* [Work instructions] Search the records for the string "button" and report how many lines contain it, with nothing else.

* [Data to examine]
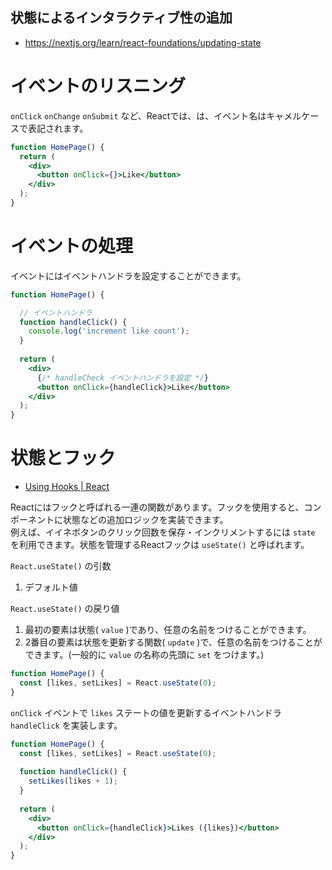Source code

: 状態によるインタラクティブ性の追加
---

- https://nextjs.org/learn/react-foundations/updating-state


# イベントのリスニング

`onClick` `onChange` `onSubmit` など、Reactでは、は、イベント名はキャメルケースで表記されます。


```jsx
function HomePage() {
  return (
    <div>
      <button onClick={}>Like</button>
    </div>
  );
}
```

# イベントの処理

イベントにはイベントハンドラを設定することができます。

```jsx
function HomePage() {

  // イベントハンドラ
  function handleClick() {
    console.log('increment like count');
  }
 
  return (
    <div>
      {/* handleCheck イベントハンドラを設定 */}
      <button onClick={handleClick}>Like</button>
    </div>
  );
}
```

# 状態とフック

- [Using Hooks | React](https://react.dev/learn#using-hooks)

Reactにはフックと呼ばれる一連の関数があります。フックを使用すると、コンポーネントに状態などの追加ロジックを実装できます。  
例えば、イイネボタンのクリック回数を保存・インクリメントするには `state` を利用できます。状態を管理するReactフックは `useState()` と呼ばれます。


`React.useState()` の引数

1. デフォルト値

`React.useState()` の戻り値

1. 最初の要素は状態( `value` )であり、任意の名前をつけることができます。
2. 2番目の要素は状態を更新する関数( `update` )で、任意の名前をつけることができます。(一般的に `value` の名称の先頭に `set` をつけます。)

```jsx
function HomePage() {
  const [likes, setLikes] = React.useState(0);
}
```

`onClick` イベントで `likes` ステートの値を更新するイベントハンドラ `handleClick` を実装します。


```jsx
function HomePage() {
  const [likes, setLikes] = React.useState(0);
 
  function handleClick() {
    setLikes(likes + 1);
  }
 
  return (
    <div>
      <button onClick={handleClick}>Likes ({likes})</button>
    </div>
  );
}
```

* [Result for this task] 3